*** Exercise materials ***

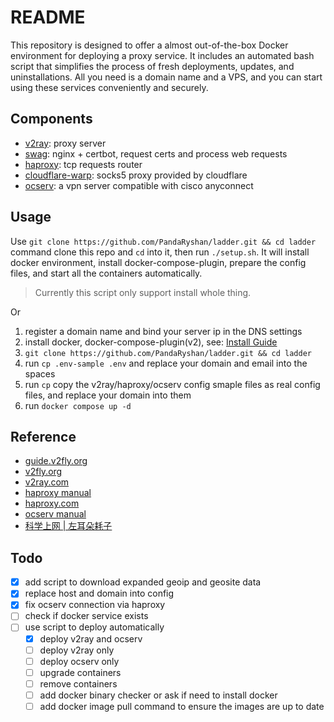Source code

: # README

This repository is designed to offer a almost out-of-the-box Docker environment for deploying a proxy service. It includes an automated bash script that simplifies the process of fresh deployments, updates, and uninstallations. All you need is a domain name and a VPS, and you can start using these services conveniently and securely.

## Components

* [v2ray](https://github.com/v2fly/v2ray-core): proxy server
* [swag](https://github.com/linuxserver/docker-swag): nginx + certbot, request certs and process web requests
* [haproxy](https://github.com/haproxy/haproxy): tcp requests router
* [cloudflare-warp](https://developers.cloudflare.com/warp-client/get-started/linux/): socks5 proxy provided by cloudflare
* [ocserv](https://ocserv.gitlab.io/www/index.html): a vpn server compatible with cisco anyconnect

## Usage

Use `git clone https://github.com/PandaRyshan/ladder.git && cd ladder` command clone this repo and `cd` into it, then run `./setup.sh`. It will install docker environment, install docker-compose-plugin, prepare the config files, and start all the containers automatically.

> Currently this script only support install whole thing.

Or

1. register a domain name and bind your server ip in the DNS settings
2. install docker, docker-compose-plugin(v2), see: [Install Guide](https://docs.docker.com/engine/install/)
3. `git clone https://github.com/PandaRyshan/ladder.git && cd ladder`
4. run `cp .env-sample .env` and replace your domain and email into the spaces
5. run `cp` copy the v2ray/haproxy/ocserv config smaple files as real config files, and replace your domain into them
6. run `docker compose up -d`

## Reference

* [guide.v2fly.org](https://guide.v2fly.org/advanced/quic.html)
* [v2fly.org](https://www.v2fly.org/v5/config/inbound.html)
* [v2ray.com](https://www.v2ray.com/chapter_02/policy.html)
* [haproxy manual](https://docs.haproxy.org/dev/configuration.html)
* [haproxy.com](https://www.haproxy.com/documentation/hapee/latest/load-balancing/protocols/http-2/)
* [ocserv manual](https://ocserv.gitlab.io/www/manual.html)
* [科学上网 | 左耳朵耗子](https://haoel.github.io/#94-cloudflare-warp-%E5%8E%9F%E7%94%9F-ip)

## Todo

* [x] add script to download expanded geoip and geosite data
* [x] replace host and domain into config
* [x] fix ocserv connection via haproxy
* [ ] check if docker service exists
* [ ] use script to deploy automatically
  * [x] deploy v2ray and ocserv
  * [ ] deploy v2ray only
  * [ ] deploy ocserv only
  * [ ] upgrade containers
  * [ ] remove containers
  * [ ] add docker binary checker or ask if need to install docker
  * [ ] add docker image pull command to ensure the images are up to date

*** End of Exercise materials ***

:: Work instructions ::
Please copy each line of the records above that holds the word "manual".

:: Result of this task ::
* [haproxy manual](https://docs.haproxy.org/dev/configuration.html)
* [ocserv manual](https://ocserv.gitlab.io/www/manual.html)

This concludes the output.